Excellent points, especially on that statement by the GOF! Whatever the author's original intentions might have been, the episode eventually produced comes across to me as a classic predestination paradox. In fact I suspect that the GOF is itself the result of such temporal shenanigans, which it seems to confirm with this statement to Kirk:How do you know there even was an original time stream in which Kirk, Spock, and McCoy did not travel back in time?
This is a time-travel episode. There is a time machine in it. Maybe no timeline is free from interference by its usage.
And the end, the Guardian says, "All is as it was before." If one takes that literally, then it means that in the original timeline they were to interfere in the past, just as they did.
Such powers are not necessary - the GOF was just trying to manipulate Kirk & Spock into following McCoy into the past (to complete the time loop) so all it had to do to was spout a few poetic lines to the landing party and block off their communications to the Enterprise. Humanoids are such easy marks!It doesn't seem like the Guardian is capable of swapping or moving between timelines on its own. If it was capable of doing so then McCoy jumping into the timestream would've resulted in McCoy going into an alternate timeline. The timeline that Kirk and co would be unchanged as the past has already happened.
We could have had the crew left behind on the Guardian planet philosophizing about their existential crisis, debating whether/where to jump into the time stream. Did any Treklit ever portray that?
From the crew that was left behind their point of view was that Kirk and Spock disappeared for just a moment.
Right before Kirk and Spock leaves...
KIRK: Scotty, when you think you've waited long enough, each of you will have to try it. Even if you fail, at least you'll be alive in some past world somewhere.Kirk and Spock step into the Guardian. Moments later, Kirk and Spock step out of the Guardian.
SCOTT: What happened, sir? You only left a moment ago.

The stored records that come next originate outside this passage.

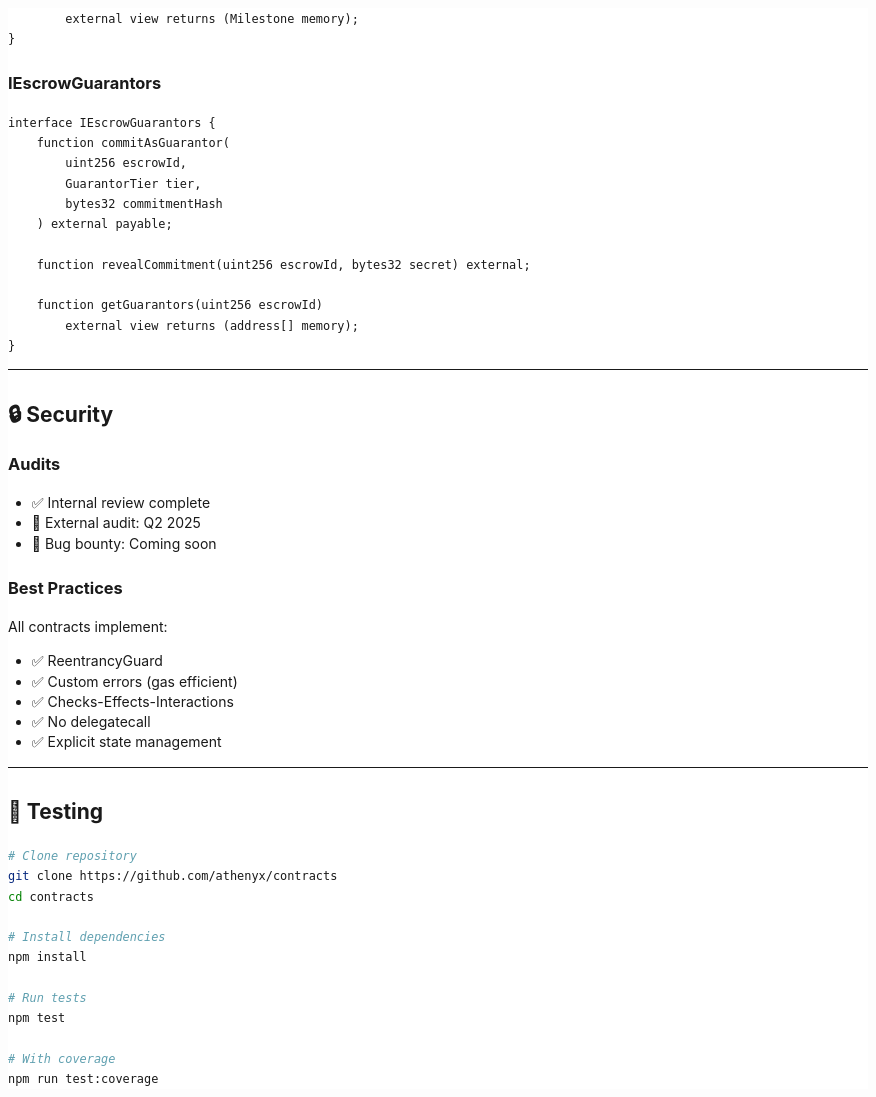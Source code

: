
 ```solidity
        external view returns (Milestone memory);
}
```

### IEscrowGuarantors
```solidity
interface IEscrowGuarantors {
    function commitAsGuarantor(
        uint256 escrowId,
        GuarantorTier tier,
        bytes32 commitmentHash
    ) external payable;

    function revealCommitment(uint256 escrowId, bytes32 secret) external;
    
    function getGuarantors(uint256 escrowId) 
        external view returns (address[] memory);
}
```

---

## 🔒 Security

### Audits

- ✅ Internal review complete
- 🔄 External audit: Q2 2025
- 🔄 Bug bounty: Coming soon

### Best Practices

All contracts implement:
- ✅ ReentrancyGuard
- ✅ Custom errors (gas efficient)
- ✅ Checks-Effects-Interactions
- ✅ No delegatecall
- ✅ Explicit state management

---

## 🧪 Testing
```bash
# Clone repository
git clone https://github.com/athenyx/contracts
cd contracts

# Install dependencies
npm install

# Run tests
npm test

# With coverage
npm run test:coverage
```
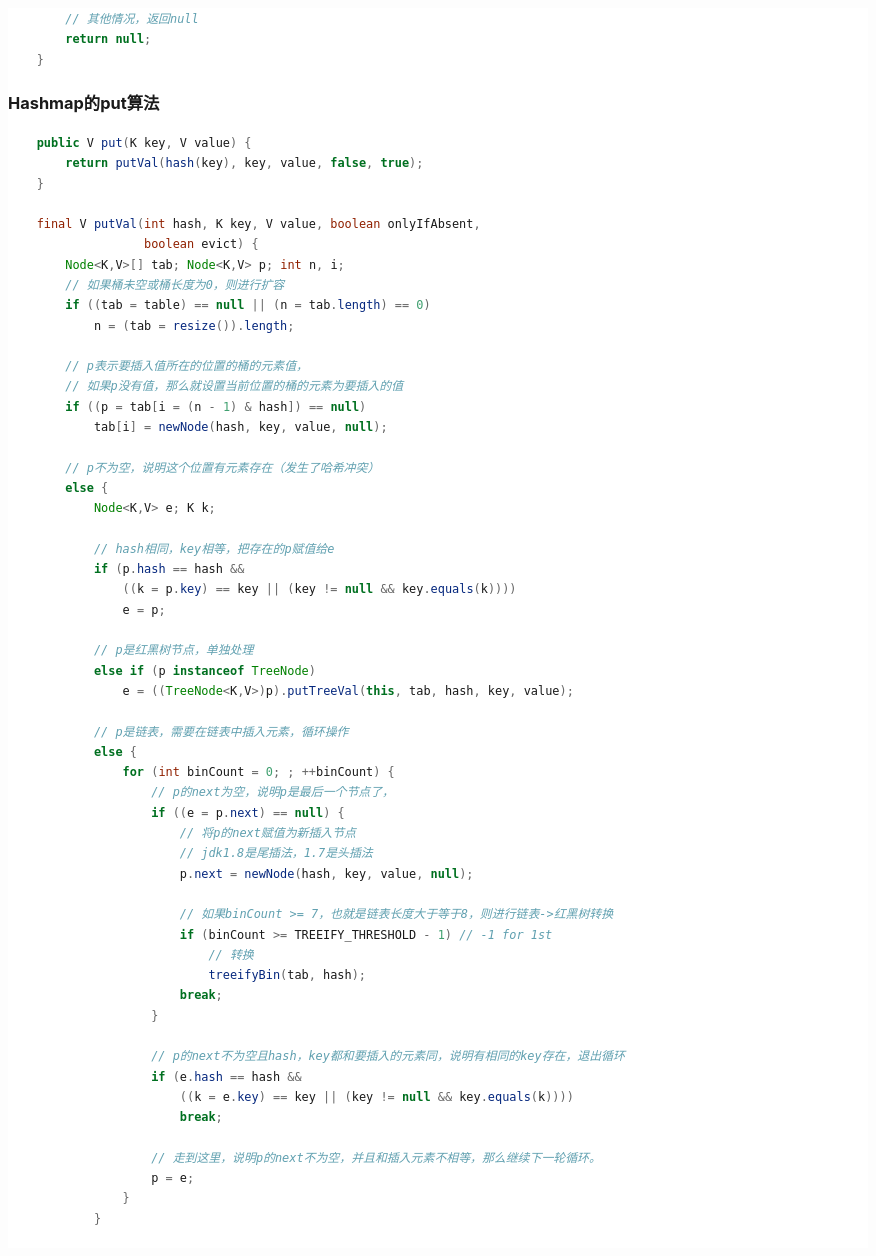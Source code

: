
 ```java
        // 其他情况，返回null
        return null;
    }
```

### Hashmap的put算法

```java
    public V put(K key, V value) {
        return putVal(hash(key), key, value, false, true);
    }
    
    final V putVal(int hash, K key, V value, boolean onlyIfAbsent,
                   boolean evict) {
        Node<K,V>[] tab; Node<K,V> p; int n, i;
        // 如果桶未空或桶长度为0，则进行扩容
        if ((tab = table) == null || (n = tab.length) == 0)
            n = (tab = resize()).length;
        
        // p表示要插入值所在的位置的桶的元素值，
        // 如果p没有值，那么就设置当前位置的桶的元素为要插入的值
        if ((p = tab[i = (n - 1) & hash]) == null)
            tab[i] = newNode(hash, key, value, null);
        
        // p不为空，说明这个位置有元素存在（发生了哈希冲突）
        else {
            Node<K,V> e; K k;
            
            // hash相同，key相等，把存在的p赋值给e
            if (p.hash == hash &&
                ((k = p.key) == key || (key != null && key.equals(k))))
                e = p;
            
            // p是红黑树节点，单独处理
            else if (p instanceof TreeNode)
                e = ((TreeNode<K,V>)p).putTreeVal(this, tab, hash, key, value);
            
            // p是链表，需要在链表中插入元素，循环操作
            else {
                for (int binCount = 0; ; ++binCount) {
                    // p的next为空，说明p是最后一个节点了，
                    if ((e = p.next) == null) {
                        // 将p的next赋值为新插入节点
                        // jdk1.8是尾插法，1.7是头插法
                        p.next = newNode(hash, key, value, null);
                        
                        // 如果binCount >= 7，也就是链表长度大于等于8，则进行链表->红黑树转换
                        if (binCount >= TREEIFY_THRESHOLD - 1) // -1 for 1st
                            // 转换
                            treeifyBin(tab, hash);
                        break;
                    }
                    
                    // p的next不为空且hash，key都和要插入的元素同，说明有相同的key存在，退出循环
                    if (e.hash == hash &&
                        ((k = e.key) == key || (key != null && key.equals(k))))
                        break;
                    
                    // 走到这里，说明p的next不为空，并且和插入元素不相等，那么继续下一轮循环。
                    p = e;
                }
            }
            
```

Now I’m imagining Uhura driving a truck and mowing down Edith Keeler…There was a short story in one of the Strange New Worlds collections (Volume II, "Triptych") which supposes that, in actuality, Kirk whiffed it and Keeler lived, so Scotty led a second team through, they met up with Kirk and also failed, and finally Uhura went back with the remainder of the landing party, and it was all three groups (two of them off-screen) that contributed to the ending as we saw it.